The U.S. electric grid continues to be a major point of concern. A recent study warns that two-thirds of the U.S. is at risk for electricity blackouts this summer.
“Overall, the biggest thing is that is the loss of nuclear and coal plants that those provide the U.S. with what’s so called as baseload power, which means that when the sun isn’t shining or there’s a drought, we still have a supply of power in the U.S., this could have sensibly be replaced by natural gas,” Breanne Deppisch, Energy and Environment Reporter of the Washington Examiner, told The Daily Wire. “We just don’t have enough of that in the U.S. right now.”
The North American Electric Reliability Corporation (NERC) put out its most recent reliability assessment for this summer. It turns out more states are at risk of rolling blackouts than was previously thought. The NERC report found that the midwest and south, is at a “high risk” for blackouts this summer and areas of the west, including Texas, are at an “elevated risk”.
A rolling blackout is a blackout done intentionally so that the grid isn’t harmed in the long run. This happens when there’s not enough power being created to meet the high demand. Rolling blackouts have happened in California for a few years now. In Texas, there was the historic freeze in 2021 where lots of people were without power.

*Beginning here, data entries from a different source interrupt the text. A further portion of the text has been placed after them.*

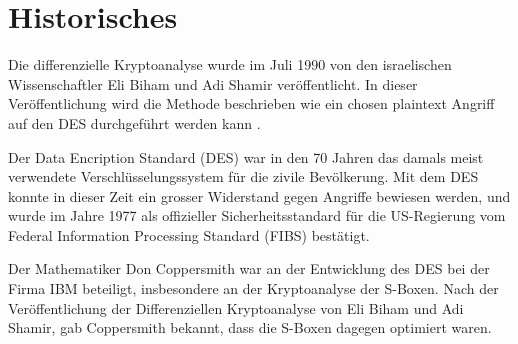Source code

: \section{Historisches}\label{sec:Historisches}

Die differenzielle Kryptoanalyse wurde im Juli 1990 von den israelischen Wissenschaftler Eli Biham und Adi Shamir veröffentlicht. In dieser Veröffentlichung wird die Methode beschrieben wie ein chosen plaintext Angriff auf den DES durchgeführt werden kann \cite{biham_differential_1990}.

Der Data Encription Standard (DES) war in den 70 Jahren das damals meist verwendete Verschlüsselungssystem für die zivile Bevölkerung. Mit dem DES konnte in dieser Zeit ein grosser Widerstand gegen Angriffe bewiesen werden, und wurde im Jahre 1977 als offizieller Sicherheitsstandard für die US-Regierung vom Federal Information Processing Standard (FIBS) bestätigt. 

Der Mathematiker Don Coppersmith war an der Entwicklung des DES bei der Firma IBM beteiligt, insbesondere an der Kryptoanalyse der S-Boxen. Nach der Veröffentlichung der Differenziellen Kryptoanalyse von Eli Biham und Adi Shamir, gab Coppersmith bekannt, dass die S-Boxen dagegen optimiert waren. 




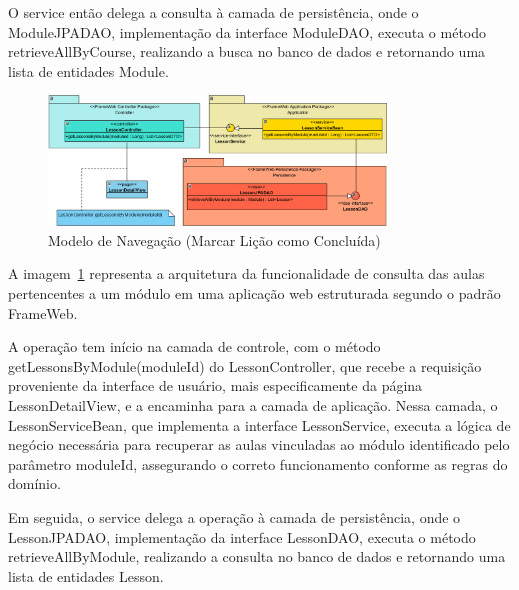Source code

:O \textsf{service} então delega a consulta à camada de persistência, onde o \textsf{ModuleJPADAO}, implementação da interface \textsf{ModuleDAO}, executa o método \textsf{retrieveAllByCourse}, realizando a busca no banco de dados e retornando uma lista de entidades \textsf{Module}.

\begin{figure}[h]
	\centering
	\includegraphics[width=0.8\textwidth]{figuras/marcarLicaoConcluida.png}
	\caption{Modelo de Navegação (\textsf{Marcar Lição como Concluída})}
	\label{marcarLicaoConcluida}
\end{figure}

A imagem~\ref{marcarLicaoConcluida} representa a arquitetura da funcionalidade de consulta das aulas pertencentes a um módulo em uma aplicação web estruturada segundo o padrão \textsf{FrameWeb}.

A operação tem início na camada de controle, com o método \textsf{getLessonsByModule(moduleId)} do \textsf{LessonController}, que recebe a requisição proveniente da interface de usuário, mais especificamente da página \textsf{LessonDetailView}, e a encaminha para a camada de aplicação. Nessa camada, o \textsf{LessonServiceBean}, que implementa a interface \textsf{LessonService}, executa a lógica de negócio necessária para recuperar as aulas vinculadas ao módulo identificado pelo parâmetro \textsf{moduleId}, assegurando o correto funcionamento conforme as regras do domínio.

Em seguida, o \textsf{service} delega a operação à camada de persistência, onde o \textsf{LessonJPADAO}, implementação da interface \textsf{LessonDAO}, executa o método \textsf{retrieveAllByModule}, realizando a consulta no banco de dados e retornando uma lista de entidades \textsf{Lesson}.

In Texas, ERCOT, the Electric Reliability Council of Texas, handles the state’s entire power grid, which includes electricity generators. It’s an independent nonprofit regulated by the Public Utility Commission, whose board members were appointed by Governor Greg Abbott (R-TX). The generators sell power to electric providers who sell it to the customer.
ERCOT recently said that the grid is stable and that it should be able to supply enough energy “under normal system conditions” and most times of high demand during the summer and some extreme weather conditions, but at the same time, they did ask people to conserve power and told some of their energy generators to hold off on maintenance which would require plants to go offline.
“This is part of ERCOT and the PUC being more proactive, more communicative with Texans, to make sure that everybody knows the situation on the grid and what they can do to help ensure reliability,” PUC Chairman Peter Lake said during a press conference
“We got through last summer, we got through last winter, and we’re going to get through this summer — we are better prepared than we have ever been before,” Lake said. “That’s how we can say with absolute confidence to Texans the lights will stay on this summer.”
Above average temperatures are expected for much of the U.S. this summer which puts stress on the grid, plus a 22-year drought in the west will cause hydro generators to release lower than average energy production; wildfire season is expected in the late summer months and will also contribute more to power issues.
A lot of the problems have to do with environmental policies and priorities that don’t always line up with the reality of the situation.
Some are calling for funding from the huge infrastructure package to go towards fixing the grid, because energy isn’t just an issue in the summer. This isn’t a problem that’s going away anytime soon.